WHAT TO PRODUCE:
Wherever the string "https" appears in the entries below, return the line that holds it.

-- RECORDS FOR THIS TASK follows --

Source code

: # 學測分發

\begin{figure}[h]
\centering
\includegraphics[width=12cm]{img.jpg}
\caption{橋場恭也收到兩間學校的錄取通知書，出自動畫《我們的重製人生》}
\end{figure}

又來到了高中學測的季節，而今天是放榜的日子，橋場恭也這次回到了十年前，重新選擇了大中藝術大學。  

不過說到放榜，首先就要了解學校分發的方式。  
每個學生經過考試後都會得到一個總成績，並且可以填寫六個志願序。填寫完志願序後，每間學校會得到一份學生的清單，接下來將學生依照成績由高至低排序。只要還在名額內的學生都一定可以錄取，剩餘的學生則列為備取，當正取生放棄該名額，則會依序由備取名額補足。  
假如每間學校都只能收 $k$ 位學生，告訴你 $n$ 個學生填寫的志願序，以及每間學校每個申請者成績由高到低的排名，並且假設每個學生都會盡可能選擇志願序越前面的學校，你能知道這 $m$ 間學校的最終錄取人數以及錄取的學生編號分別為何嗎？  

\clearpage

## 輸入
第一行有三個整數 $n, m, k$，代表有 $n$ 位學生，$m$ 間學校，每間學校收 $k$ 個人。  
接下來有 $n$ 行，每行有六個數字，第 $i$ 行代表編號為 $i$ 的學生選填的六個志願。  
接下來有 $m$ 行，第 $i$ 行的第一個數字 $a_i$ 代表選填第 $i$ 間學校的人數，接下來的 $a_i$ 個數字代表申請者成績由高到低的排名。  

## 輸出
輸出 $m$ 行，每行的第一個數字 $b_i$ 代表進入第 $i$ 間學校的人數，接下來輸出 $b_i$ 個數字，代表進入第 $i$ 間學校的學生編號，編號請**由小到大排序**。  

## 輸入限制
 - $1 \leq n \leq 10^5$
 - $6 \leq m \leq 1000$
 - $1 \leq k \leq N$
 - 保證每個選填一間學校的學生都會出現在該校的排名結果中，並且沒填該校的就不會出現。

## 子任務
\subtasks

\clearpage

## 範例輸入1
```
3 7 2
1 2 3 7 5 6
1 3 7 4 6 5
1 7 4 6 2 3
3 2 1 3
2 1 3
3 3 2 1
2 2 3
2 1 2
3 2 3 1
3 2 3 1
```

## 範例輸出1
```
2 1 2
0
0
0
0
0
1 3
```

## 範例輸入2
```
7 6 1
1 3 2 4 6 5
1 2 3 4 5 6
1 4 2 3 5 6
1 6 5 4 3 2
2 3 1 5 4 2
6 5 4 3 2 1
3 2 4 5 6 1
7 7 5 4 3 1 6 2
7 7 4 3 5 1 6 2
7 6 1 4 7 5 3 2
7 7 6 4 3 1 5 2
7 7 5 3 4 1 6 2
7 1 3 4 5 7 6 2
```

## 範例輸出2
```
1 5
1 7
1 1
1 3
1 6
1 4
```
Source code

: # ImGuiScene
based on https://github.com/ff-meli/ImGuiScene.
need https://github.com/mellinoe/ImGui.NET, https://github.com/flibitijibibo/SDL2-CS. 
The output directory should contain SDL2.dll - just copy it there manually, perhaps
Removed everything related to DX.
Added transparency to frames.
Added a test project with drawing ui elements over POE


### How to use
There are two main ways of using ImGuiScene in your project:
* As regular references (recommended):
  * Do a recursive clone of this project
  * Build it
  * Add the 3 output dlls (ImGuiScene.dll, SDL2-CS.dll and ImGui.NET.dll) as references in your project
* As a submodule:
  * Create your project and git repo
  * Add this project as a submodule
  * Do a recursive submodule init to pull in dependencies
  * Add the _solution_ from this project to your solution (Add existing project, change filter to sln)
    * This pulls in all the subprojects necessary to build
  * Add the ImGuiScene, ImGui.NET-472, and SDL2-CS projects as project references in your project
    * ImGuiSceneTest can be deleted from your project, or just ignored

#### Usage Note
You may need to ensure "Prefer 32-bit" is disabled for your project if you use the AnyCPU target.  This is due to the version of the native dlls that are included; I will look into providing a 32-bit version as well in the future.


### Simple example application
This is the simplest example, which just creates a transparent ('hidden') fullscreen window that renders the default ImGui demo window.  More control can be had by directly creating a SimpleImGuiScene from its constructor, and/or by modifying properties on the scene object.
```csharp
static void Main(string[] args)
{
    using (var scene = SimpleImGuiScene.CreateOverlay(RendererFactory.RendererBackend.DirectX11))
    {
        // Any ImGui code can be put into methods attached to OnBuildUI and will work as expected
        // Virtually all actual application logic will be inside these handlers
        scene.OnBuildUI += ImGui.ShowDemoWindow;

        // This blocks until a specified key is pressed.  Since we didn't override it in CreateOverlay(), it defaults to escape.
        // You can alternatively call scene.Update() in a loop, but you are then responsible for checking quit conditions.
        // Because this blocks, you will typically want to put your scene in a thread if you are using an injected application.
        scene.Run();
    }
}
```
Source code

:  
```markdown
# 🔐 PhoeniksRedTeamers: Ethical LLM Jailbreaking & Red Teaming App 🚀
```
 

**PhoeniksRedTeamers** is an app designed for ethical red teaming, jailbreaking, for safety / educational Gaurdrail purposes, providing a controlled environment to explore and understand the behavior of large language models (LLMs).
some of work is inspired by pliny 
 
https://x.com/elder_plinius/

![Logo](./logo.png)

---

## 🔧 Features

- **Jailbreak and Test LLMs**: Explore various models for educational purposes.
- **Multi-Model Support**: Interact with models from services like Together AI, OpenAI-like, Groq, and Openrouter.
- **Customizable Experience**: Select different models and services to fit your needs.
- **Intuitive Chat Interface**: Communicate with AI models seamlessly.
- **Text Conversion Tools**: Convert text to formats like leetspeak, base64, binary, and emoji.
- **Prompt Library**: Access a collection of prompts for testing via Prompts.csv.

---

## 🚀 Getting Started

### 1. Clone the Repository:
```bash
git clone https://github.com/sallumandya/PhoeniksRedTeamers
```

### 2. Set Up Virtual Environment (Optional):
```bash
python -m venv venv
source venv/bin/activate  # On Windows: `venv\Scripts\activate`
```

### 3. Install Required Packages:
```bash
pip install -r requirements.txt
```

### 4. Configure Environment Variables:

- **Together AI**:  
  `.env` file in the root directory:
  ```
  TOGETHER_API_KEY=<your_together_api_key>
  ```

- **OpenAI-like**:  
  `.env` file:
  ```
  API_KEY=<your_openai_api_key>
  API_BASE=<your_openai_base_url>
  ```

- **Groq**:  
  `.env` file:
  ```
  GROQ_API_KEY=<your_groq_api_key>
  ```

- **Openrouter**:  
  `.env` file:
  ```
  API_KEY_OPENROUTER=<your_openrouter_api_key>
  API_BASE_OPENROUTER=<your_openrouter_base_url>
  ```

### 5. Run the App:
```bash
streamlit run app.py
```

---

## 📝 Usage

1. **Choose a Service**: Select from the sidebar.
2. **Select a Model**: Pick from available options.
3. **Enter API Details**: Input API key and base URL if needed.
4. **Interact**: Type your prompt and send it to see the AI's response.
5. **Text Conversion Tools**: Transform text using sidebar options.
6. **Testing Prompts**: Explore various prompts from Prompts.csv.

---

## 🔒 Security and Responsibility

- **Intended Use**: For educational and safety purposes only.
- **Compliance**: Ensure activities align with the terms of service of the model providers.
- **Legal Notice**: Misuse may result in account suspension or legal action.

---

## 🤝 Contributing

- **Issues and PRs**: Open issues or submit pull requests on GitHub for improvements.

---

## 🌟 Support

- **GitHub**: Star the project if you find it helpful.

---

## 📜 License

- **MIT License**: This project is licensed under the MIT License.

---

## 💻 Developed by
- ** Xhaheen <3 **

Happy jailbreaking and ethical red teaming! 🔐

-- RECORDS FOR THIS TASK concluded --

EXPECTED ANSWER:
based on https://github.com/ff-meli/ImGuiScene.
need https://github.com/mellinoe/ImGui.NET, https://github.com/flibitijibibo/SDL2-CS. 
https://x.com/elder_plinius/
git clone https://github.com/sallumandya/PhoeniksRedTeamers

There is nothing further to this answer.